→ **WHAT IS EXPECTED**
From the listing below, pull out the lines that hold "needed".

→ **SOURCE RECORDS**
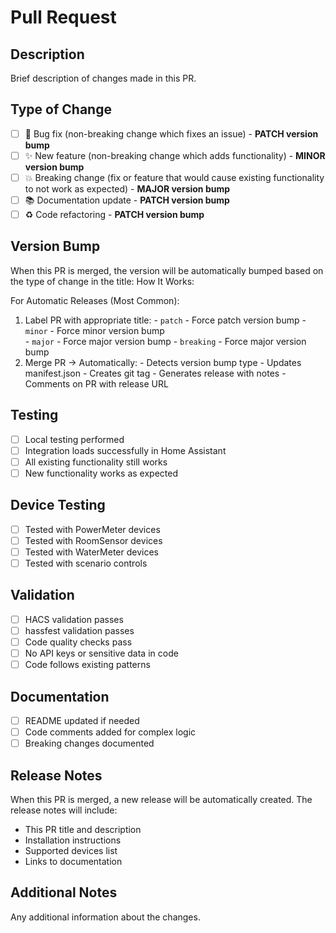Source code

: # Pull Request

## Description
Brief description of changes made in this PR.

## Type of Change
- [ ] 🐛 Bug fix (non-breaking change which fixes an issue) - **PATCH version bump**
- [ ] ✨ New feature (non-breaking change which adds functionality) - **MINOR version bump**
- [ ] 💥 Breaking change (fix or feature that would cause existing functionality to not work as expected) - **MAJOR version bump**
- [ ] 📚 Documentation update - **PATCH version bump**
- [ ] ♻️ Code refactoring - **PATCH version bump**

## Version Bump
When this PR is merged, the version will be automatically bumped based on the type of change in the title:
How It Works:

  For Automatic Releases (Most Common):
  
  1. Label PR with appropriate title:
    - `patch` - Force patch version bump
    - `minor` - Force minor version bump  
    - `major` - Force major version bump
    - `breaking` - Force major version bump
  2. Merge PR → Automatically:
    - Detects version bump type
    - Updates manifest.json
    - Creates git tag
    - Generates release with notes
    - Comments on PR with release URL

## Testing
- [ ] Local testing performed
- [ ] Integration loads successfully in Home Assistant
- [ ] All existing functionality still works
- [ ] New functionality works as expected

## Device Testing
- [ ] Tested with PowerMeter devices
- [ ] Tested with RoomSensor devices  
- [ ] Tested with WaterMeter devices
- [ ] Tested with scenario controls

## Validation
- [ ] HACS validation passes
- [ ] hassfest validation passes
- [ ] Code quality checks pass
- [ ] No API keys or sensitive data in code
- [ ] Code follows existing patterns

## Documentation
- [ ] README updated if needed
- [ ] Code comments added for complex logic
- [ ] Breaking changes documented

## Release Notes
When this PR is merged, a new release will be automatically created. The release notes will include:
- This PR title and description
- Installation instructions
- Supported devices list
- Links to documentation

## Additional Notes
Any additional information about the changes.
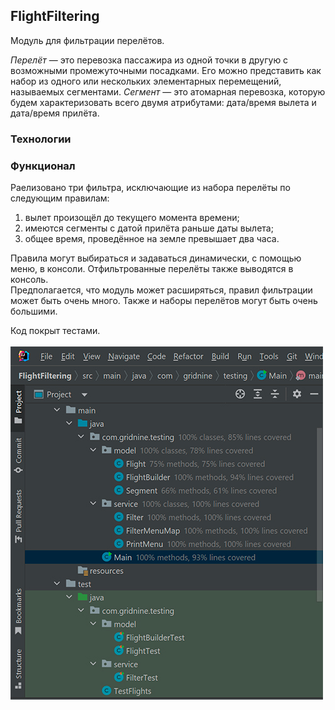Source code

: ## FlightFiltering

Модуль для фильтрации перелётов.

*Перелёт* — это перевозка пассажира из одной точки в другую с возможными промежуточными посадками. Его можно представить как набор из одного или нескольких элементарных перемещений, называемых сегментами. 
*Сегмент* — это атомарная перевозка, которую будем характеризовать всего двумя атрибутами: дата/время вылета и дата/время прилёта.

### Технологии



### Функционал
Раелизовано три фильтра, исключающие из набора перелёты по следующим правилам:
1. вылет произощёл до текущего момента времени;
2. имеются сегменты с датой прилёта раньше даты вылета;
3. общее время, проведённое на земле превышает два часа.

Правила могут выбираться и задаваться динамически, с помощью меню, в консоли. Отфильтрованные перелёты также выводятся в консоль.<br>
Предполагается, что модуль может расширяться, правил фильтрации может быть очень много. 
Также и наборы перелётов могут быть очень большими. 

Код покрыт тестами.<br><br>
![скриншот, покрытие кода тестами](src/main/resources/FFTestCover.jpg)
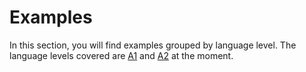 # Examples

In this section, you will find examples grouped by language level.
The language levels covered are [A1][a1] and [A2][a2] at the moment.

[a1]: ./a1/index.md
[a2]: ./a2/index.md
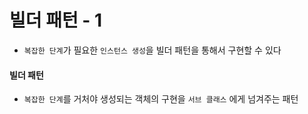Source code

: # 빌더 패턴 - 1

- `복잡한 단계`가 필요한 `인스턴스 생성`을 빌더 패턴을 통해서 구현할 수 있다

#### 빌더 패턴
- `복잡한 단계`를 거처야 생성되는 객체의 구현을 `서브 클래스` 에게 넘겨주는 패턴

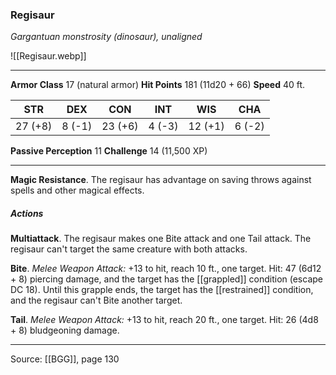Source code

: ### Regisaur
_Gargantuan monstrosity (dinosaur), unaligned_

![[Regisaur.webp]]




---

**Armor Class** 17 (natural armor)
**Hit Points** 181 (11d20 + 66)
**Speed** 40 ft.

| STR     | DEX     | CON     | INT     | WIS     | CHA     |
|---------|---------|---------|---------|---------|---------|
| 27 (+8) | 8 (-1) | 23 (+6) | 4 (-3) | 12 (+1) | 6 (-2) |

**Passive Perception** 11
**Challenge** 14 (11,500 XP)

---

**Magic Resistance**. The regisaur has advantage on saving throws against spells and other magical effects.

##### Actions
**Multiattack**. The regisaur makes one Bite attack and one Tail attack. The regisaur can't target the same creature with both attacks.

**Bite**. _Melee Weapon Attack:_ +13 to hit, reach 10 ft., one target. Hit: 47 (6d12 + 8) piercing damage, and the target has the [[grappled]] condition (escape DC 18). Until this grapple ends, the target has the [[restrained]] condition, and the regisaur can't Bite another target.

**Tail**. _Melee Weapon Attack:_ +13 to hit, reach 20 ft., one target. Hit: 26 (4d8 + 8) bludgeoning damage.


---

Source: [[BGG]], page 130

==

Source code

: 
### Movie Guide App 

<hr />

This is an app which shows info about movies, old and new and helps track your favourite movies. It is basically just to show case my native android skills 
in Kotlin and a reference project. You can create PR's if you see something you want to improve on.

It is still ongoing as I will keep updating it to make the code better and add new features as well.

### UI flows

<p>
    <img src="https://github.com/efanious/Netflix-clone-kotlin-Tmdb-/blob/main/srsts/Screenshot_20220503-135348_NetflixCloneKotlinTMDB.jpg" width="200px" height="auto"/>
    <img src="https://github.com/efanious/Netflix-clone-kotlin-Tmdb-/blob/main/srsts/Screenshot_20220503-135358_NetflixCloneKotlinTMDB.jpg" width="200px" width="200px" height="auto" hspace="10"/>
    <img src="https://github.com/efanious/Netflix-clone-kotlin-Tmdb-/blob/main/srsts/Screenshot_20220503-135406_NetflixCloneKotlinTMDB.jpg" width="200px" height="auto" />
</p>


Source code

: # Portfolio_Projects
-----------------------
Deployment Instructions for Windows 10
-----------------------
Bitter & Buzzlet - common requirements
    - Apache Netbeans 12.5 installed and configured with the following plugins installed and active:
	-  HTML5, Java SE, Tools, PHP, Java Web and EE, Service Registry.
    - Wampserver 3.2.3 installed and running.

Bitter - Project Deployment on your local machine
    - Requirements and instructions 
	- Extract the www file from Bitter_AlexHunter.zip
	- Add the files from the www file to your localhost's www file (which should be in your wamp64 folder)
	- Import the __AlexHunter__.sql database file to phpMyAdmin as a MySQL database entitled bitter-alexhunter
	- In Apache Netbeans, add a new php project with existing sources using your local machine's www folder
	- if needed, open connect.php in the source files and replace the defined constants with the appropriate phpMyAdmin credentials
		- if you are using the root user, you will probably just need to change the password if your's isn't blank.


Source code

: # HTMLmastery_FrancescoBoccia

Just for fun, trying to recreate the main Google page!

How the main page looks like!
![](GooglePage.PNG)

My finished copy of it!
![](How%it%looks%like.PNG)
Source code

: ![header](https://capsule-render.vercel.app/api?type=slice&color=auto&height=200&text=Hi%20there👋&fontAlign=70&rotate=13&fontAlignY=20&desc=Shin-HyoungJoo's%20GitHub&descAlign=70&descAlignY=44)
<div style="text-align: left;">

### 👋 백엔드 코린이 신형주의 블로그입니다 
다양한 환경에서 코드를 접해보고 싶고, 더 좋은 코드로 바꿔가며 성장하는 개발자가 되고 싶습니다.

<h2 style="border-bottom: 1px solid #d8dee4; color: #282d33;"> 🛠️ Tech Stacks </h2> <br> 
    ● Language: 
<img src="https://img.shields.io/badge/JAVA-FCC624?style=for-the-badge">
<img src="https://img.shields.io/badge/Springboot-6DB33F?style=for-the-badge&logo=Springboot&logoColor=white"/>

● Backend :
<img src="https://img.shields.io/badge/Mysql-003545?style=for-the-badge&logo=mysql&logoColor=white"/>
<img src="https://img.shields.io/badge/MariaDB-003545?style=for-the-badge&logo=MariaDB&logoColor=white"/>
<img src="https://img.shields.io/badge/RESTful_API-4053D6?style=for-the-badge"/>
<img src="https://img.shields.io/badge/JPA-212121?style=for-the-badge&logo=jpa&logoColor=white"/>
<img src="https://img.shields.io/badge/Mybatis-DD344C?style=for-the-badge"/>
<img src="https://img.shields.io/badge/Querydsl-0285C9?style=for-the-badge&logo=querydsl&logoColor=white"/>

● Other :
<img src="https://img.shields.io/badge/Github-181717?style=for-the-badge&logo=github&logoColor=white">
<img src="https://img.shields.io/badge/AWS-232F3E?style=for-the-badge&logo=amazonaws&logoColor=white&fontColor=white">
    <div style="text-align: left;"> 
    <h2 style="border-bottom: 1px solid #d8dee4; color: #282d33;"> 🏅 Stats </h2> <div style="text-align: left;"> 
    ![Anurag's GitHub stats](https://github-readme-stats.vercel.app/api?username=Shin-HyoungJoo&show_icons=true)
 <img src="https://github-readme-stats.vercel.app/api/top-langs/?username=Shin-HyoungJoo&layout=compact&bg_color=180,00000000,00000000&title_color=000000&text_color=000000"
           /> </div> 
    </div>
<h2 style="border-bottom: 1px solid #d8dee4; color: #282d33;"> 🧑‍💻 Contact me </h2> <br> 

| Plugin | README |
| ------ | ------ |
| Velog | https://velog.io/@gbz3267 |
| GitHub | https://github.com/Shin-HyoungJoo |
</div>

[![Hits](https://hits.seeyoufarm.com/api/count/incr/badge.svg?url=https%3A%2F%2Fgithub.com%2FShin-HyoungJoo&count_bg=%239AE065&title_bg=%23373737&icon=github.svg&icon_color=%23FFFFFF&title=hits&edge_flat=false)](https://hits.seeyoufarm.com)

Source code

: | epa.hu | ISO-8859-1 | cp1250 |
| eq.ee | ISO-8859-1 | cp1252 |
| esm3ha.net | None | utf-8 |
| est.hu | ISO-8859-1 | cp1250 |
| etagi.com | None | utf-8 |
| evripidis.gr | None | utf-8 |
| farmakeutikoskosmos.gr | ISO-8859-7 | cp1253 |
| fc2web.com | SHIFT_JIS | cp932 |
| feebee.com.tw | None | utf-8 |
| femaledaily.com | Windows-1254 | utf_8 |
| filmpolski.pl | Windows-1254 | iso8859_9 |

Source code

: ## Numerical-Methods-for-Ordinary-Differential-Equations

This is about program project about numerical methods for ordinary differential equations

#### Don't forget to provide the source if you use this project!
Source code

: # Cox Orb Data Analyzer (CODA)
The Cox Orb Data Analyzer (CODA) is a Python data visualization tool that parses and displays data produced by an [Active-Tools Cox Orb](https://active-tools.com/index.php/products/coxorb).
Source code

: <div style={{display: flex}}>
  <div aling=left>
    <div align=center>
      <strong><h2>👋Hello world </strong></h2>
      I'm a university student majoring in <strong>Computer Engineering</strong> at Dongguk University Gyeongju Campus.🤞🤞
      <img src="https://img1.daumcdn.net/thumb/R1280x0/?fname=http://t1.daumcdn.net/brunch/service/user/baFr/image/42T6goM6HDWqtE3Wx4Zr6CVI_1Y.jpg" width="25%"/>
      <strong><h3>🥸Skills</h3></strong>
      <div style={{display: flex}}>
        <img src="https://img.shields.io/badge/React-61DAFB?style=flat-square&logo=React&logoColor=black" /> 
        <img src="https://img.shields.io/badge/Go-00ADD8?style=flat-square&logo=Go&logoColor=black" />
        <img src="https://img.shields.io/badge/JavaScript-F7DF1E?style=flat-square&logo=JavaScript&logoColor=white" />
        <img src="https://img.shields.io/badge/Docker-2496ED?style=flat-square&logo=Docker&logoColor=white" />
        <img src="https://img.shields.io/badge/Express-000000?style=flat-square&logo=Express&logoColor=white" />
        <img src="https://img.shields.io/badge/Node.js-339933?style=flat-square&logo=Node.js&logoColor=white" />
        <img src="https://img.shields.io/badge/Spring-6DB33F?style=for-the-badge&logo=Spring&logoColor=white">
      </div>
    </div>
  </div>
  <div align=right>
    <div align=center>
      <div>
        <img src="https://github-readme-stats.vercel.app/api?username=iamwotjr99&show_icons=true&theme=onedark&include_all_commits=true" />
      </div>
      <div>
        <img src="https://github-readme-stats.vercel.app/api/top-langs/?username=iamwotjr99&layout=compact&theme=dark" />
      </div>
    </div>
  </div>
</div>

* * *

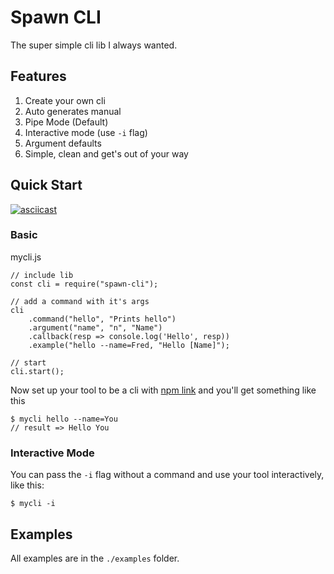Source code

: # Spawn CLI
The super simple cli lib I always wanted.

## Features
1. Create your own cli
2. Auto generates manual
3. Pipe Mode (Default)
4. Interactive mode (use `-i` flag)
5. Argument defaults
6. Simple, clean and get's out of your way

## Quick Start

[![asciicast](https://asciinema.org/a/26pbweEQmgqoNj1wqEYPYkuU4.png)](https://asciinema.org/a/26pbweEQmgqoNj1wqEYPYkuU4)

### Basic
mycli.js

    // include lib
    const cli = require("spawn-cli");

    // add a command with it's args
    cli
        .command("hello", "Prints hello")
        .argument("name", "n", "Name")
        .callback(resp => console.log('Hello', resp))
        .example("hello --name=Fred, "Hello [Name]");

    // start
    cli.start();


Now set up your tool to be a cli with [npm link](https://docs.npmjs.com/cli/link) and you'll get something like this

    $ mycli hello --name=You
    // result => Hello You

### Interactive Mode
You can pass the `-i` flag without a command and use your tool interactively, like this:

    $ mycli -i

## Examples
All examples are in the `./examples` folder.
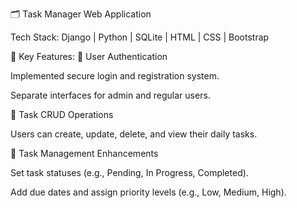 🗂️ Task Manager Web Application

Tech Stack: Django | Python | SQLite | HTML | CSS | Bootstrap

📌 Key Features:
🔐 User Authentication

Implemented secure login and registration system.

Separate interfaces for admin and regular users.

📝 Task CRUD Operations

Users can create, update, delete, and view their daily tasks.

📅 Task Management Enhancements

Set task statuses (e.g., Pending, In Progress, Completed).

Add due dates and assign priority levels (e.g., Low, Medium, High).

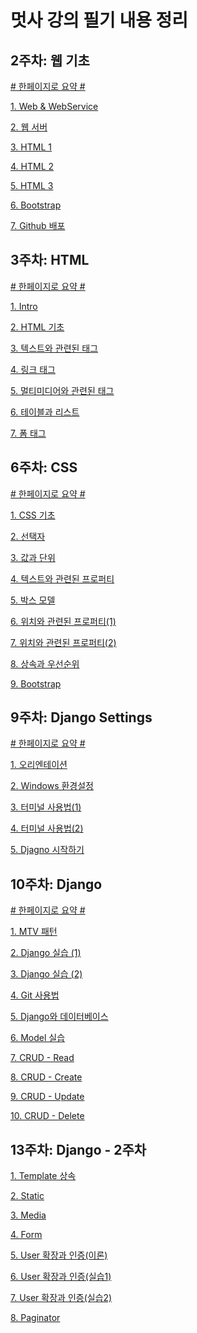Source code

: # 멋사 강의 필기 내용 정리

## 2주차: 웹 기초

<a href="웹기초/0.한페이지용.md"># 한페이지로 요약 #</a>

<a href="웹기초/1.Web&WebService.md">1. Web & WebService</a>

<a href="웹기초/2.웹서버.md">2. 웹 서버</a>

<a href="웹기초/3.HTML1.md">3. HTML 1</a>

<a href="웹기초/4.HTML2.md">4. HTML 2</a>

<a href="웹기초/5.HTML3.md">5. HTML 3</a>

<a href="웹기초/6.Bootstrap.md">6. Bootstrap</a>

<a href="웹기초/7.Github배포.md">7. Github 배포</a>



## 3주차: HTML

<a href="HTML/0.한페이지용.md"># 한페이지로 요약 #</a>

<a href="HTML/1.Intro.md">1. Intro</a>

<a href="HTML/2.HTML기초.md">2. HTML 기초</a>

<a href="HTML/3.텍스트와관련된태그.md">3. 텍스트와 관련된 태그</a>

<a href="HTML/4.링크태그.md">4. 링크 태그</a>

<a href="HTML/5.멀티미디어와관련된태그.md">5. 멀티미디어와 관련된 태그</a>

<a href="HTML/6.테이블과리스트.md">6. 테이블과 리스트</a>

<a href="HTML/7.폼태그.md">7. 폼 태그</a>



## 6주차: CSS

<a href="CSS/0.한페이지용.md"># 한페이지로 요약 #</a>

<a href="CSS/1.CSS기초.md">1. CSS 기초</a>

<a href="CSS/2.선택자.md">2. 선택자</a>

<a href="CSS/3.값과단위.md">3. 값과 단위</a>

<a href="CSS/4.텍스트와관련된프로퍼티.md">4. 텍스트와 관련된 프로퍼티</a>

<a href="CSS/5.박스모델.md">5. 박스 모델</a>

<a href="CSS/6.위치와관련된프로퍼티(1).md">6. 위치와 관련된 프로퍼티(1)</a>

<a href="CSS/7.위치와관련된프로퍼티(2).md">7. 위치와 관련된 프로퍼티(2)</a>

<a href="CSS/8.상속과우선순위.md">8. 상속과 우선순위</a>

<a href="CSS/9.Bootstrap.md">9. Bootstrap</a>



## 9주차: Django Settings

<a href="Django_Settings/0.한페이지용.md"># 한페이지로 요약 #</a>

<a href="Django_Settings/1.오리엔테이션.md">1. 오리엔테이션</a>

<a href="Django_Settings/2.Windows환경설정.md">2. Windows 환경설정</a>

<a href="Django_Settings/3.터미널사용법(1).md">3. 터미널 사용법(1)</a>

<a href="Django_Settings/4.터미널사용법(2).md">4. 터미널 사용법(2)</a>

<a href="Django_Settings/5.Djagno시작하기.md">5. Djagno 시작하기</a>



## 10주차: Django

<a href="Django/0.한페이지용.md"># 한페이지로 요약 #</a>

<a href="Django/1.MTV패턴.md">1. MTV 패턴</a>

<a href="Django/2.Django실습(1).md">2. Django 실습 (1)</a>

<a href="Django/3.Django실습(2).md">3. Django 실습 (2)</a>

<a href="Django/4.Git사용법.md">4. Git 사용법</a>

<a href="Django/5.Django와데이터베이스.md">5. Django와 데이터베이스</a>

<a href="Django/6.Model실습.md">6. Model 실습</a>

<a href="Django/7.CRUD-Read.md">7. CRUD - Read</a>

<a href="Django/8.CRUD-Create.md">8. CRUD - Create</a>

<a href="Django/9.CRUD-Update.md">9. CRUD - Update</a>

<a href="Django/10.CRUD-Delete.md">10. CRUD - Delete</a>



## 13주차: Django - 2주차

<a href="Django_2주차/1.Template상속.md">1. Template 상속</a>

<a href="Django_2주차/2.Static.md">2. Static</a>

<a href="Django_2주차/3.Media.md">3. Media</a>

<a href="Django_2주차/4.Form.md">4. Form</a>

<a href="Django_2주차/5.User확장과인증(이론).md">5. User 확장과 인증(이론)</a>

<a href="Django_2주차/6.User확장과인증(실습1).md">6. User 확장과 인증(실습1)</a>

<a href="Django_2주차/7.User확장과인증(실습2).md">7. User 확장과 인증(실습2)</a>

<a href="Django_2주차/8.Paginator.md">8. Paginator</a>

→ **TASK OUTPUT**
- [ ] README updated if needed
	- if needed, open connect.php in the source files and replace the defined constants with the appropriate phpMyAdmin credentials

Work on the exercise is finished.